Justice Margaret H. Marshall who has been widely criticized as a judicial activist since writing the court's 2003 decision allowing same-sex marriage. She expressed her opposition to free speech for non-liberals when she spoke before a crowd of 7,000 at Brandeis University's 54th commencement this week. Among those who evidently need to be denied freedom of dissent regarding judicial activism (which is a euphemism for judicial tyranny), in her learned opinion, are Governor Mitt Romney, who accused her and her comrades on the state Supreme Judicial Court of ''judicial overreaching" in the Wall Street Journal last year, and President George W. Bush, who has lashed out at ''activist judges" -- those who use their decisions to push a social agenda. Marshall dismisses such criticism as ''gratuitous attacks on judges undermine that trust." Marshall insisted that rhetoric about judges destroying the country and the suggestion that court decisions should conform to public opinion are threatening the judicial system.

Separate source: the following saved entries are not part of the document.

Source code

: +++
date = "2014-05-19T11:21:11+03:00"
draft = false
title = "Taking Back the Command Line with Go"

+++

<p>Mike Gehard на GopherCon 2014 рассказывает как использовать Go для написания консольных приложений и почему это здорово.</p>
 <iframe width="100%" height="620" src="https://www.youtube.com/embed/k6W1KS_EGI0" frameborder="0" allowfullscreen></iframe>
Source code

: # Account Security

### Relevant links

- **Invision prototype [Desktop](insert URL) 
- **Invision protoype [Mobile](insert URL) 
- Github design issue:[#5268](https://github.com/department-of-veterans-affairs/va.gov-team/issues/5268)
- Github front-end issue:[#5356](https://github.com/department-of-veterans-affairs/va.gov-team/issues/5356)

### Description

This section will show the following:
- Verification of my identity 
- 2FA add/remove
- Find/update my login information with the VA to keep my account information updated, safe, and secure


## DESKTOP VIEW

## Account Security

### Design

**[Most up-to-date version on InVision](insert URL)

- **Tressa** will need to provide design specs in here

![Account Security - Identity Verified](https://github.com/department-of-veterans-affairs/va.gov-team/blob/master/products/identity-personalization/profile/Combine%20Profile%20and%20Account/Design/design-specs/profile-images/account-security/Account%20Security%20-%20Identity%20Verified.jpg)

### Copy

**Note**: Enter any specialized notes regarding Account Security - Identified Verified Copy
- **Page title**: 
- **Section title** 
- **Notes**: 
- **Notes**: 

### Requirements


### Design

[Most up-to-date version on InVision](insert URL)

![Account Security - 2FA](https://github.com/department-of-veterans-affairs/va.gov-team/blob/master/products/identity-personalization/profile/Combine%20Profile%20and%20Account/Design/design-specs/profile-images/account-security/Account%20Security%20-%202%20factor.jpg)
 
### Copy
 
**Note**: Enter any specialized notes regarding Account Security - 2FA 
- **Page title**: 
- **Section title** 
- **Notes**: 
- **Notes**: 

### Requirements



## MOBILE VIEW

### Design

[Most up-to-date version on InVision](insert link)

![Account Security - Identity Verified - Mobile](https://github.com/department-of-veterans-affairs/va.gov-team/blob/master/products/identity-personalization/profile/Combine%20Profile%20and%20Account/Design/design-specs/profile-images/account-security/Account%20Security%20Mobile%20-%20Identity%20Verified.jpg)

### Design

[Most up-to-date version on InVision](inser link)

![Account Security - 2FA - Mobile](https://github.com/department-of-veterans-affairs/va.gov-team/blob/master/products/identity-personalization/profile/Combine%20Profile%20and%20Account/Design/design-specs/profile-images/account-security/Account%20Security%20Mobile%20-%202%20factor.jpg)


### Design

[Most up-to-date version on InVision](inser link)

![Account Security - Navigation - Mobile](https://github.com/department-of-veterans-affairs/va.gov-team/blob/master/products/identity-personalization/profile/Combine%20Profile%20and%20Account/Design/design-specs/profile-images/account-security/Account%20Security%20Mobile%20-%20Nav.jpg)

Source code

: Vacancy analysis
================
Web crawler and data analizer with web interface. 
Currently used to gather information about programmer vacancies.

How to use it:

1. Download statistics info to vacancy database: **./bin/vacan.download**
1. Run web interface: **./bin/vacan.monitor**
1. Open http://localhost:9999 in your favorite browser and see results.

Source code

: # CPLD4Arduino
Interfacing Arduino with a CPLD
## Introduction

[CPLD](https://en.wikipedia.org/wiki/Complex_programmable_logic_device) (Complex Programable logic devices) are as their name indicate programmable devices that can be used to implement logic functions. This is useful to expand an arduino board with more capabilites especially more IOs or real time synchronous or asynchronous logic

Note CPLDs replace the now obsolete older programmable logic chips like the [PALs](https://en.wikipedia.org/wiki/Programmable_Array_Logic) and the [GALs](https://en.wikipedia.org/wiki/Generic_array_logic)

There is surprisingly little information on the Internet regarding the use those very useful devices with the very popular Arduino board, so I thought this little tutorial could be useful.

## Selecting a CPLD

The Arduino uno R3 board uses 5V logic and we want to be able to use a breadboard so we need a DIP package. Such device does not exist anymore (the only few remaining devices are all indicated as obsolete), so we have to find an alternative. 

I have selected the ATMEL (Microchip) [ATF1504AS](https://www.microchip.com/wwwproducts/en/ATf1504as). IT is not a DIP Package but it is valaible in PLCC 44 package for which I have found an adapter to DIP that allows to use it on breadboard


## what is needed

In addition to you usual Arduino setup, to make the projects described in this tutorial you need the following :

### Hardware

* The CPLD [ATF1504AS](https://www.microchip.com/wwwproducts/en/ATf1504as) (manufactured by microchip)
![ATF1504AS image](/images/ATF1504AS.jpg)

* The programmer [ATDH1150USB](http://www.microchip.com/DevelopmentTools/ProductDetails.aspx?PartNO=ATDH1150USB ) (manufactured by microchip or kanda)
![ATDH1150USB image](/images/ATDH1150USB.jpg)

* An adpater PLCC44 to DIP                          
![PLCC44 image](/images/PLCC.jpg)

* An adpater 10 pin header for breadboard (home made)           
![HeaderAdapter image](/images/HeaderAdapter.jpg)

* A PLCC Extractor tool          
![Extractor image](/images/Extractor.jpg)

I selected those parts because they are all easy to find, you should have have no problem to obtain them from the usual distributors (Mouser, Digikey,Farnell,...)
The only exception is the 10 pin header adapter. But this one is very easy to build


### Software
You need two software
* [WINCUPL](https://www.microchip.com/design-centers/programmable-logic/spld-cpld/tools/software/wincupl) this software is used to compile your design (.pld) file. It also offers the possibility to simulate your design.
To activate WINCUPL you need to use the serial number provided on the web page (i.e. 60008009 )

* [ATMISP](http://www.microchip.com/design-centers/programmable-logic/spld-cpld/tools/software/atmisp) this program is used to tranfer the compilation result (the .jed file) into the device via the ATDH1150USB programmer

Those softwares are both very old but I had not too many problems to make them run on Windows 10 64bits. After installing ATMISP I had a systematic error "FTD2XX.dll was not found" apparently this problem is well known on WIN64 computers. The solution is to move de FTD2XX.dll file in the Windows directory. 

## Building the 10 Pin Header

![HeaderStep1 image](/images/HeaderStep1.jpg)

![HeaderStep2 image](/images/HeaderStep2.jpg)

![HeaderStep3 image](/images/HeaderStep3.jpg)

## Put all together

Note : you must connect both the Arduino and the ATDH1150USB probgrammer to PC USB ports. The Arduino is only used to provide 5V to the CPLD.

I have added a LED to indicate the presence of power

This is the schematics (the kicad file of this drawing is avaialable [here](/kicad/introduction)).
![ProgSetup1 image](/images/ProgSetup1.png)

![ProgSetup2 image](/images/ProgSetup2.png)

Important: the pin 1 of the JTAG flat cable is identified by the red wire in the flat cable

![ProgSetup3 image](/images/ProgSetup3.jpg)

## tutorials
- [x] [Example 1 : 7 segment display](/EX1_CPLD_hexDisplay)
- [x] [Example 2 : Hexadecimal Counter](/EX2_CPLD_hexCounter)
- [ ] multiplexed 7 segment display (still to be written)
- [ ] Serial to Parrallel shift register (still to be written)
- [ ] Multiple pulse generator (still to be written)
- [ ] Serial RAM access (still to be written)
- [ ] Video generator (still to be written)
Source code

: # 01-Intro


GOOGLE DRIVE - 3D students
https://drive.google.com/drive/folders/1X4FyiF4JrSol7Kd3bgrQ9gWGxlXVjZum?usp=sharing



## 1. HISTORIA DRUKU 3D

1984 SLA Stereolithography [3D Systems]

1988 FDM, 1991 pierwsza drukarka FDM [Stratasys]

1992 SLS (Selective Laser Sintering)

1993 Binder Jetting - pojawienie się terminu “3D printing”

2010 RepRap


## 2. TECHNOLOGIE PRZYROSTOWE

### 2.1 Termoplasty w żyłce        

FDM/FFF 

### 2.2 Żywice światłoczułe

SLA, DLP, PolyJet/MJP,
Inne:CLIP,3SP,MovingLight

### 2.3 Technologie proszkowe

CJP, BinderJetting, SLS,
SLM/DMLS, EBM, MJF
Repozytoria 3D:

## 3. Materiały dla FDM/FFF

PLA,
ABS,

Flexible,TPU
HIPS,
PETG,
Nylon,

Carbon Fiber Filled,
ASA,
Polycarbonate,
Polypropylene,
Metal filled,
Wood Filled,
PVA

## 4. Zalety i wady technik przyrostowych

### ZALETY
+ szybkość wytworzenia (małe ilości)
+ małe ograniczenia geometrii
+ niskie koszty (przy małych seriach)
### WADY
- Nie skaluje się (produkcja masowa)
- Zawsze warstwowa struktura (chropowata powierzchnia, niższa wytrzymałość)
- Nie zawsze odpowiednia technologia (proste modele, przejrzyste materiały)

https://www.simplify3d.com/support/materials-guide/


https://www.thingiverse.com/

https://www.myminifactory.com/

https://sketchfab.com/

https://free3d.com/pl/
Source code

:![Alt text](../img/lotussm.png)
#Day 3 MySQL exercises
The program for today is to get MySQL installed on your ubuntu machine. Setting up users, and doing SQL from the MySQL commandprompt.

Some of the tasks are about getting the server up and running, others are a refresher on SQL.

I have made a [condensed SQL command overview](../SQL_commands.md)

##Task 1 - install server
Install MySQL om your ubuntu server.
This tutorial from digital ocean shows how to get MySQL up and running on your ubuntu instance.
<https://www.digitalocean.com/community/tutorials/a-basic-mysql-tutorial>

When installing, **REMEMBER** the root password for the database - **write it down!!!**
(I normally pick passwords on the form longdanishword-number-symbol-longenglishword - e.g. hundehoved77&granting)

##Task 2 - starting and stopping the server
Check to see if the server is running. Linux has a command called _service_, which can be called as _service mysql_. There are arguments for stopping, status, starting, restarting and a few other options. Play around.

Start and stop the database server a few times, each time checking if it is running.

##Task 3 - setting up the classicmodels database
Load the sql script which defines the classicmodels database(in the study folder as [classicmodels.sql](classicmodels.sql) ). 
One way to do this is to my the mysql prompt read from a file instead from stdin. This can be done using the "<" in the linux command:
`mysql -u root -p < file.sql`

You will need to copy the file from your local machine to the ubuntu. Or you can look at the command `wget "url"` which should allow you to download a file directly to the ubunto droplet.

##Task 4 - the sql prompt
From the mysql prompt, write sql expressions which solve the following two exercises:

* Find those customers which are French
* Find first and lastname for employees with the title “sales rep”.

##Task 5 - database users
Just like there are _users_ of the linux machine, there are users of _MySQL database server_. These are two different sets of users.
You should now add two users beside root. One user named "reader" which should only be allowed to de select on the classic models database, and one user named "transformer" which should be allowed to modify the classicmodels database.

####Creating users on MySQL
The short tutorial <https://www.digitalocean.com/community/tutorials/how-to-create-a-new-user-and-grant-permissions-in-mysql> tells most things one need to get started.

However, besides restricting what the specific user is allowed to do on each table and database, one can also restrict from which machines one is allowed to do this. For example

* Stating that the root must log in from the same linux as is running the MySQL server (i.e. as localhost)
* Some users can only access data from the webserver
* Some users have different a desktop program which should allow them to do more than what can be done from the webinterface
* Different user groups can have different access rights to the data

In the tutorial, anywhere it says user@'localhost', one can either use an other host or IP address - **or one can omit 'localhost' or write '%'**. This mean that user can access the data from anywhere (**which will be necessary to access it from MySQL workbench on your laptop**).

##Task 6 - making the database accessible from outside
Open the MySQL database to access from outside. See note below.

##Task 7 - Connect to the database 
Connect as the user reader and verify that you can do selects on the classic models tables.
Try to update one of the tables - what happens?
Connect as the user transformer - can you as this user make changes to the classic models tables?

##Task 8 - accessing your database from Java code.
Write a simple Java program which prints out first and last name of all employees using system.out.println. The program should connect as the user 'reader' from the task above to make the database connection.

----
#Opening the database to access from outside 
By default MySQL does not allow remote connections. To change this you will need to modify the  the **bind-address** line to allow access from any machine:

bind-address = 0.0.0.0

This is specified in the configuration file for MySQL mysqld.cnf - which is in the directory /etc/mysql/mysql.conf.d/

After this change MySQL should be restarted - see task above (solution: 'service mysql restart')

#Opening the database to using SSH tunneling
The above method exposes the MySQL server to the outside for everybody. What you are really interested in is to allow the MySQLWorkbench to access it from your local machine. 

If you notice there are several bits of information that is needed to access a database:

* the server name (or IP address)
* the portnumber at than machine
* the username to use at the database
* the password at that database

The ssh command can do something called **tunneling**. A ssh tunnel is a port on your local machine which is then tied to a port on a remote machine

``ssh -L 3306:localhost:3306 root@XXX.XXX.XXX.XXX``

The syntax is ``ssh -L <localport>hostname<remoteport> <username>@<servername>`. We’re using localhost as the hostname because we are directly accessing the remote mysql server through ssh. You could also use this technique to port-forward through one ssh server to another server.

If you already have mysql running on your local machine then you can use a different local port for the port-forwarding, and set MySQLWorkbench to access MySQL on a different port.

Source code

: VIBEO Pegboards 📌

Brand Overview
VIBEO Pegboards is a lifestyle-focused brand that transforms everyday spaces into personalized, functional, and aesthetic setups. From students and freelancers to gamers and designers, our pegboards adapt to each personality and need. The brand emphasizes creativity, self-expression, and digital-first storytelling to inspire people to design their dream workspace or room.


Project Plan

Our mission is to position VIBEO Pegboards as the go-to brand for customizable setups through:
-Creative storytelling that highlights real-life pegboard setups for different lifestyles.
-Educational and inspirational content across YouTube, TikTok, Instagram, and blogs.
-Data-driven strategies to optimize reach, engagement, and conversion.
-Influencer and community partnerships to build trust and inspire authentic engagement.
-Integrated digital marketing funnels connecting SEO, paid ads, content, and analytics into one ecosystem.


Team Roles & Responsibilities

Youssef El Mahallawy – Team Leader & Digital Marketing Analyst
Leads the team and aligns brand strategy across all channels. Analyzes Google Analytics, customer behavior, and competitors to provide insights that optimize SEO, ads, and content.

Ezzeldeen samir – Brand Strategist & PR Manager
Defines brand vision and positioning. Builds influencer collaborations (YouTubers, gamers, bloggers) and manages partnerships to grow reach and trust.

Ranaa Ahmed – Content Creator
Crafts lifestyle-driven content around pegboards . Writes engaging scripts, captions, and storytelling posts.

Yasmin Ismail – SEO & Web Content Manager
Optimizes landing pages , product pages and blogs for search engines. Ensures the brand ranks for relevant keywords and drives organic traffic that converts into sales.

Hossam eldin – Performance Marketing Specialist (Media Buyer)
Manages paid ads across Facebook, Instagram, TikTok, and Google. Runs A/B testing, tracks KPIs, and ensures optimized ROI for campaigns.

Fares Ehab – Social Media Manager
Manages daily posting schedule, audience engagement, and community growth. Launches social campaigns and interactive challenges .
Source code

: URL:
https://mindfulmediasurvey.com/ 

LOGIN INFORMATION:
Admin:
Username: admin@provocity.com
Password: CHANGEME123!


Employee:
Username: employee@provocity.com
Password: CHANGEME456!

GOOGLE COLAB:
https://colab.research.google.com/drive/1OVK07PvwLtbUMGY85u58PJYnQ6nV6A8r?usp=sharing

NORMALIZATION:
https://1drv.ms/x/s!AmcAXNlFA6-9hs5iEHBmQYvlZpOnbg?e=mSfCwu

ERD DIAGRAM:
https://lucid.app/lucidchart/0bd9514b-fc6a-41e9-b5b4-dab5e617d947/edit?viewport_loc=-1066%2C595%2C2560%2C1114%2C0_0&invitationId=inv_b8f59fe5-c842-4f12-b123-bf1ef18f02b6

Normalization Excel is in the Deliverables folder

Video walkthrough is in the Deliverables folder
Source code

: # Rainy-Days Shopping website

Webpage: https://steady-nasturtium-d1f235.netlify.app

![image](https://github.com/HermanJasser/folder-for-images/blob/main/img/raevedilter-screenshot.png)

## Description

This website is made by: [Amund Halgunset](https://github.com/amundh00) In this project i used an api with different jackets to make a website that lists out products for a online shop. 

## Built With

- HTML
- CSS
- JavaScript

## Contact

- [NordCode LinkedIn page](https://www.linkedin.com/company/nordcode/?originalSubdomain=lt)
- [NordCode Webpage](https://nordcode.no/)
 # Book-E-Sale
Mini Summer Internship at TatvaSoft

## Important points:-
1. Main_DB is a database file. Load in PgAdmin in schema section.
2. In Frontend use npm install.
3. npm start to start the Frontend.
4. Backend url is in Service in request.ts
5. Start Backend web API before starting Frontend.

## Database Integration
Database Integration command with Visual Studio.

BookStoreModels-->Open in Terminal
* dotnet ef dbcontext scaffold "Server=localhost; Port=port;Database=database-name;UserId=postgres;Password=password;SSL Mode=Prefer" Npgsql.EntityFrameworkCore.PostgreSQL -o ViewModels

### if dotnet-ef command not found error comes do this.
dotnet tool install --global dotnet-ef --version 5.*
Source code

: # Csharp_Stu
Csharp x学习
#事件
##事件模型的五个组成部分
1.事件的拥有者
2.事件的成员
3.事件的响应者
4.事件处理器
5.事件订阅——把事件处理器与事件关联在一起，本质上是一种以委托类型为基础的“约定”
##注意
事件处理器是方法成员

Among other comments, she said:
''I worry when people of influence use vague, loaded terms like 'judicial activism' to skew public debate or to intimidate judges," Marshall said. ''I worry when judicial independence is seen as a problem to be solved and not a value to be cherished."
Marshall's exploitation of her invitation to Brandeis to bash critics of loose-cannon judges was probably part of her attempts to defend herself from groups like Article 8 Alliance, a Waltham group founded to remove Marshall and the other three justices who ruled for same-sex marriage from the bench. Its spokesman said, "''Activist judges' is a specific term that refers to judges who rule outside the rule of law. It has to do with whether they use objective, legal, constitutional means to base their decisions."
Marshall is native of South Africa who fought apartheid before coming to the United States. Now she no doubt endorses American apartheid, also known as affirmative action.


2 Comments:
Chief Justice Marshall's PR offensive is hurting her cause. The continued success of her "legislation" from the Massachusetts Supreme Judicial Court bench rests on the citizens' apathy. When she talks, average folks see The empress has no clothes. They do not share a deep-founded belief that judicial independence is a license to ordain Political Correctness as natural law. They will more and more question the legitimacy of Goodridge.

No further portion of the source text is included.